Don't include pictures. Quote the lines below from the first through the line that contains "regulier au groupe".

====== Data provided

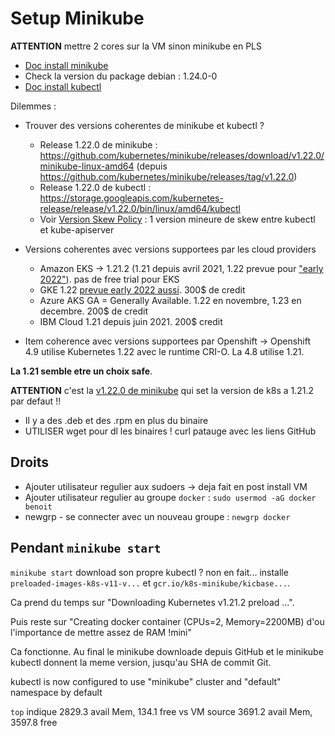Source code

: # Setup Minikube

**ATTENTION** mettre 2 cores sur la VM sinon minikube en PLS

* [Doc install minikube](https://minikube.sigs.k8s.io/docs/start/)
* Check la version du package debian : 1.24.0-0
* [Doc install kubectl](https://kubernetes.io/fr/docs/tasks/tools/install-kubectl/)

Dilemmes :

* Trouver des versions coherentes de minikube et kubectl ?

    * Release 1.22.0 de minikube : https://github.com/kubernetes/minikube/releases/download/v1.22.0/minikube-linux-amd64 (depuis https://github.com/kubernetes/minikube/releases/tag/v1.22.0)
    * Release 1.22.0 de kubectl : https://storage.googleapis.com/kubernetes-release/release/v1.22.0/bin/linux/amd64/kubectl
    * Voir [Version Skew Policy](https://kubernetes.io/releases/version-skew-policy/) : 1 version mineure de skew entre kubectl et kube-apiserver
* Versions coherentes avec versions supportees par les cloud providers

    * Amazon EKS &rarr; 1.21.2 (1.21 depuis avril 2021, 1.22 prevue pour ["early 2022"](https://github.com/aws/containers-roadmap/issues/1397#issuecomment-975723525)). pas de free trial pour EKS
    * GKE 1.22 [prevue early 2022 aussi](https://cloud.google.com/kubernetes-engine/docs/release-schedule). 300$ de credit
    * Azure AKS GA = Generally Available. 1.22 en novembre, 1.23 en decembre. 200$ de credit
    * IBM Cloud  1.21 depuis juin 2021. 200$ credit
* Item coherence avec versions supportees par Openshift -> Openshift 4.9 utilise Kubernetes 1.22 avec le runtime CRI-O. La 4.8 utilise 1.21.

**La 1.21 semble etre un choix safe**.

**ATTENTION** c'est la [v1.22.0 de minikube](https://github.com/kubernetes/minikube/releases/tag/v1.22.0) qui set la version de k8s a 1.21.2 par defaut !!

* Il y a des .deb et des .rpm en plus du binaire
* UTILISER wget pour dl les binaires ! curl patauge avec les liens GitHub

## Droits

* Ajouter utilisateur regulier aux sudoers -> deja fait en post install VM
* Ajouter utilisateur regulier au groupe `docker` : `sudo usermod -aG docker benoit`
* newgrp - se connecter avec un nouveau groupe : `newgrp docker`

## Pendant `minikube start` 

`minikube start` download son propre kubectl ? non en fait... installe `preloaded-images-k8s-v11-v...` et `gcr.io/k8s-minikube/kicbase...`.

Ca prend du temps sur "Downloading Kubernetes v1.21.2 preload ...".

Puis reste sur "Creating docker container (CPUs=2, Memory=2200MB) d'ou l'importance de mettre assez de RAM !mini"

Ca fonctionne. Au final le minikube downloade depuis GitHub et le minikube kubectl donnent la meme version, jusqu'au SHA de commit Git.

kubectl is now configured to use "minikube" cluster and "default" namespace by default

`top` indique 2829.3 avail Mem, 134.1 free
vs VM source  3691.2 avail Mem, 3597.8 free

============

### Answer to this task
Source code

: # Setup Minikube

**ATTENTION** mettre 2 cores sur la VM sinon minikube en PLS

* [Doc install minikube](https://minikube.sigs.k8s.io/docs/start/)
* Check la version du package debian : 1.24.0-0
* [Doc install kubectl](https://kubernetes.io/fr/docs/tasks/tools/install-kubectl/)

Dilemmes :

* Trouver des versions coherentes de minikube et kubectl ?

    * Release 1.22.0 de minikube : https://github.com/kubernetes/minikube/releases/download/v1.22.0/minikube-linux-amd64 (depuis https://github.com/kubernetes/minikube/releases/tag/v1.22.0)
    * Release 1.22.0 de kubectl : https://storage.googleapis.com/kubernetes-release/release/v1.22.0/bin/linux/amd64/kubectl
    * Voir [Version Skew Policy](https://kubernetes.io/releases/version-skew-policy/) : 1 version mineure de skew entre kubectl et kube-apiserver
* Versions coherentes avec versions supportees par les cloud providers

    * Amazon EKS &rarr; 1.21.2 (1.21 depuis avril 2021, 1.22 prevue pour ["early 2022"](https://github.com/aws/containers-roadmap/issues/1397#issuecomment-975723525)). pas de free trial pour EKS
    * GKE 1.22 [prevue early 2022 aussi](https://cloud.google.com/kubernetes-engine/docs/release-schedule). 300$ de credit
    * Azure AKS GA = Generally Available. 1.22 en novembre, 1.23 en decembre. 200$ de credit
    * IBM Cloud  1.21 depuis juin 2021. 200$ credit
* Item coherence avec versions supportees par Openshift -> Openshift 4.9 utilise Kubernetes 1.22 avec le runtime CRI-O. La 4.8 utilise 1.21.

**La 1.21 semble etre un choix safe**.

**ATTENTION** c'est la [v1.22.0 de minikube](https://github.com/kubernetes/minikube/releases/tag/v1.22.0) qui set la version de k8s a 1.21.2 par defaut !!

* Il y a des .deb et des .rpm en plus du binaire
* UTILISER wget pour dl les binaires ! curl patauge avec les liens GitHub

## Droits

* Ajouter utilisateur regulier aux sudoers -> deja fait en post install VM
* Ajouter utilisateur regulier au groupe `docker` : `sudo usermod -aG docker benoit`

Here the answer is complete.